(Task brief): Go over the material below and report every line that contains the word "data".

★ ★ ★ ★

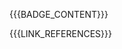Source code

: <!-- markdownlint-disable -->

{{{BADGE_CONTENT}}}

{{{LINK_REFERENCES}}}

<!-- markdownlint-restore -->
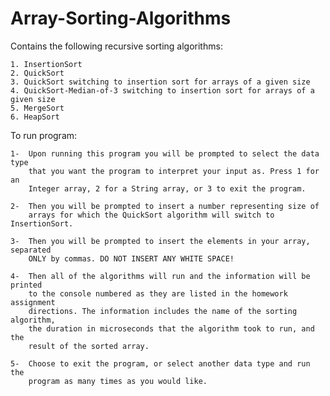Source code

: # Array-Sorting-Algorithms

Contains the following recursive sorting algorithms:
	
	1. InsertionSort
	2. QuickSort
	3. QuickSort switching to insertion sort for arrays of a given size
	4. QuickSort-Median-of-3 switching to insertion sort for arrays of a given size
	5. MergeSort
	6. HeapSort

To run program:

	1-	Upon running this program you will be prompted to select the data type
		that you want the program to interpret your input as. Press 1 for an
		Integer array, 2 for a String array, or 3 to exit the program.

	2-	Then you will be prompted to insert a number representing size of 
		arrays for which the QuickSort algorithm will switch to InsertionSort.

	3-	Then you will be prompted to insert the elements in your array, separated
		ONLY by commas. DO NOT INSERT ANY WHITE SPACE! 

	4-	Then all of the algorithms will run and the information will be printed
		to the console numbered as they are listed in the homework assignment
		directions. The information includes the name of the sorting algorithm,
		the duration in microseconds that the algorithm took to run, and the
		result of the sorted array.

	5-	Choose to exit the program, or select another data type and run the
		program as many times as you would like.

★ ★ ★ ★

(Final answer):
	1-	Upon running this program you will be prompted to select the data type
	5-	Choose to exit the program, or select another data type and run the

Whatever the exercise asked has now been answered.